(Task directions):
Print only the lines from the top of the data through the line with "The variables for", both included, skipping every picture.

====== Provided records ======

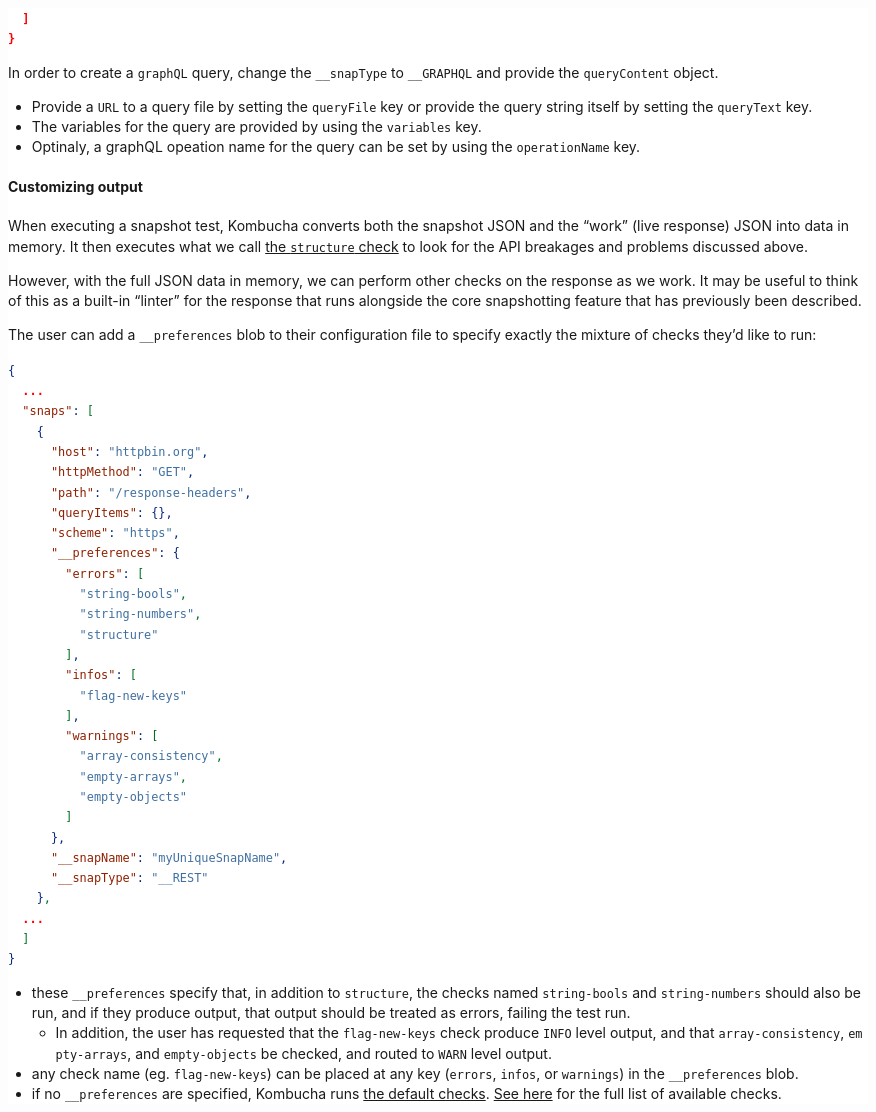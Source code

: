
 ```json
  ]
}
```
In order to create a `graphQL` query, change the `__snapType` to `__GRAPHQL` and provide the `queryContent` object.
* Provide a `URL` to a query file by setting the `queryFile` key or provide the query string itself by setting the `queryText` key.
* The variables for the query are provided by using the `variables` key.
* Optinaly, a graphQL opeation name for the query can be set by using the `operationName` key.

#### Customizing output

When executing a snapshot test, Kombucha converts both the snapshot JSON and the “work” (live response) JSON into data in memory. It then executes what we call [the `structure` check](#the-structure-check) to look for the API breakages and problems discussed above. 

However, with the full JSON data in memory, we can perform other checks on the response as we work. It may be useful to think of this as a built-in “linter” for the response that runs alongside the core snapshotting feature that has previously been described.

The user can add a `__preferences` blob to their configuration file to specify exactly the mixture of checks they’d like to run:
```json
{
  ...
  "snaps": [
    {
      "host": "httpbin.org",
      "httpMethod": "GET",
      "path": "/response-headers",
      "queryItems": {},
      "scheme": "https",
      "__preferences": {
        "errors": [
          "string-bools",
          "string-numbers",
          "structure"
        ],
        "infos": [
          "flag-new-keys"
        ],
        "warnings": [
          "array-consistency",
          "empty-arrays",
          "empty-objects"
        ]
      },
      "__snapName": "myUniqueSnapName",
      "__snapType": "__REST"
    },
  ...
  ]
}
```
* these `__preferences` specify that, in addition to `structure`, the checks named `string-bools` and `string-numbers` should also be run, and if they produce output, that output should be treated as errors, failing the test run. 
   * In addition, the user has requested that the `flag-new-keys` check produce `INFO` level output, and that `array-consistency`, `empty-arrays`, and `empty-objects` be checked, and routed to `WARN` level output.
* any check name (eg. `flag-new-keys`) can be placed at any key (`errors`, `infos`, or `warnings`) in the `__preferences` blob.
* if no `__preferences` are specified, Kombucha runs [the default checks](#default-checks). [See here](#list-of-checks) for the full list of available checks.
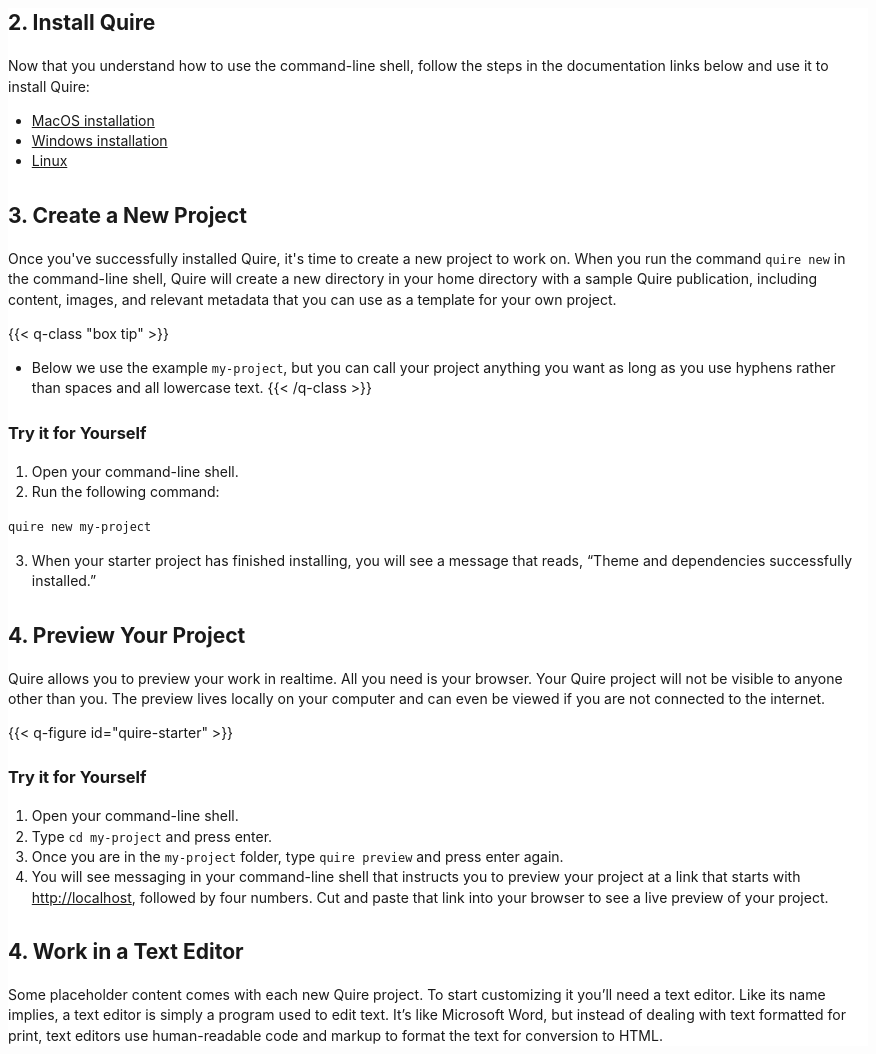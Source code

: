## 2. Install Quire

Now that you understand how to use the command-line shell, follow the steps in the documentation links below and use it to install Quire:

- [MacOS installation ](/documentation/install-uninstall/#macos-installation)
- [Windows installation](/documentation/install-uninstall/#windows-installation)
- [Linux](/documentation/install-uninstall/#linux-installation)

## 3. Create a New Project

Once you've successfully installed Quire, it's time to create a new project to work on. When you run the command `quire new` in the command-line shell, Quire will create a new directory in your home directory with a sample Quire publication, including content, images, and relevant metadata that you can use as a template for your own project.

{{< q-class "box tip" >}}
- Below we use the example `my-project`, but you can call your project anything you want as long as you use hyphens rather than spaces and all lowercase text.
{{< /q-class >}}

### Try it for Yourself

1. Open your command-line shell.
2. Run the following command:
```text
quire new my-project
```
3. When your starter project has finished installing, you will see a  message that reads, “Theme and dependencies successfully installed.”

## 4. Preview Your Project

Quire allows you to preview your work in realtime. All you need is your browser. Your Quire project will not be visible to anyone other than you. The preview lives locally on your computer and can even be viewed if you are not connected to the internet.

{{< q-figure id="quire-starter" >}}

### Try it for Yourself

1. Open your command-line shell.
2. Type `cd my-project` and press enter.
3. Once you are in the `my-project` folder, type `quire preview` and press enter again.
4. You will see messaging in your command-line shell that instructs you to preview your project at a link that starts with [http://localhost](http://localhost), followed by four numbers. Cut and paste that link into your browser to see a live preview of your project.

## 4. Work in a Text Editor

Some placeholder content comes with each new Quire project. To start customizing it you’ll need a text editor. Like its name implies, a text editor is simply a program used to edit text. It’s like Microsoft Word, but instead of dealing with text formatted for print, text editors use human-readable code and markup to format the text for conversion to HTML.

======

(Reply):
Source code

:
 ```json
  ]
}
```
In order to create a `graphQL` query, change the `__snapType` to `__GRAPHQL` and provide the `queryContent` object.
* Provide a `URL` to a query file by setting the `queryFile` key or provide the query string itself by setting the `queryText` key.
* The variables for the query are provided by using the `variables` key.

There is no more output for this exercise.